Occidental Petroleum, Devon Energy impress Wall St as oil price bounces

Reuters

Published Aug 03, 2021 04:53PM ET

Updated Aug 03, 2021 05:31PM ET

(Reuters) - U.S. oil and gas producers Occidental Petroleum Corp (NYSE:OXY) and Devon Energy Corp (NYSE:DVN) blew past Wall Street's profit expectations on Tuesday, as easing travel curbs and rising vaccinations boosted fuel demand and crude prices.

Shares of Occidental rose nearly 2% to $26.95 in extended trade, while Devon climbed 1.9% to $26.70.

After a crushing 2020, oil prices have rebounded to multi-year highs and are now trading at over $70 a barrel, thanks to output curbs by the OPEC+ and a pick-up in economic activity.

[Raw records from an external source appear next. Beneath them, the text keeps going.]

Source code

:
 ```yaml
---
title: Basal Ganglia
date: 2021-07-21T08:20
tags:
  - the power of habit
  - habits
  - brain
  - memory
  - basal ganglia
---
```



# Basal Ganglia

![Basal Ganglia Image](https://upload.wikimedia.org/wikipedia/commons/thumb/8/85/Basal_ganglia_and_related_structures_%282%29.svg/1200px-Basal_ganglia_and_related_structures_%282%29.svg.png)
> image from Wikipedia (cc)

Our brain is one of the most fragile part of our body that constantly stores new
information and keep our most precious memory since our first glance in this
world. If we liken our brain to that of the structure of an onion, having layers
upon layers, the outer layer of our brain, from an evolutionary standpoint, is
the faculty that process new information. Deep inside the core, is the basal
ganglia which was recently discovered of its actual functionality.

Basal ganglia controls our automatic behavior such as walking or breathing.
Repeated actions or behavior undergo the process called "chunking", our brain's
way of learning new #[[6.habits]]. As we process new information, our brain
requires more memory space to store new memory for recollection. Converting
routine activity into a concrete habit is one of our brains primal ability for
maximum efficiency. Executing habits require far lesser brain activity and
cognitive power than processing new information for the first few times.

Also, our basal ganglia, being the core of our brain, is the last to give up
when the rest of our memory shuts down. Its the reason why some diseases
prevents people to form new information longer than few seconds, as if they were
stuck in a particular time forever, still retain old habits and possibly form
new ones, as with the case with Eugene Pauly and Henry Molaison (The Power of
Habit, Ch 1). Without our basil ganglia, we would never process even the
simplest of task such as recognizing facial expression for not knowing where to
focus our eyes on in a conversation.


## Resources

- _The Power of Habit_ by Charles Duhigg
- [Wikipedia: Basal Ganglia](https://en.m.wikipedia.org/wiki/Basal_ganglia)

Devon also announced a fixed-plus-variable dividend of 49 cents per share, 44% higher than last quarter's payout, underscoring the energy industry's focus on shareholder returns over spending to expand production.

Peers Diamondback (NASDAQ:FANG) Energy Inc increased its annual divided by 12.5% to $1.80 per share and Pioneer Natural Resources (NYSE:PXD) Co declared an inaugural variable dividend of $1.51 per share on Monday.

Occidental said its total production from continuing operations rose to 1.2 million barrels of oil equivalent per day (boepd), 7.7% higher sequentially.

The company's average price for worldwide crude oil rose to $60.05 per barrel from $55.65 barrel in the prior quarter.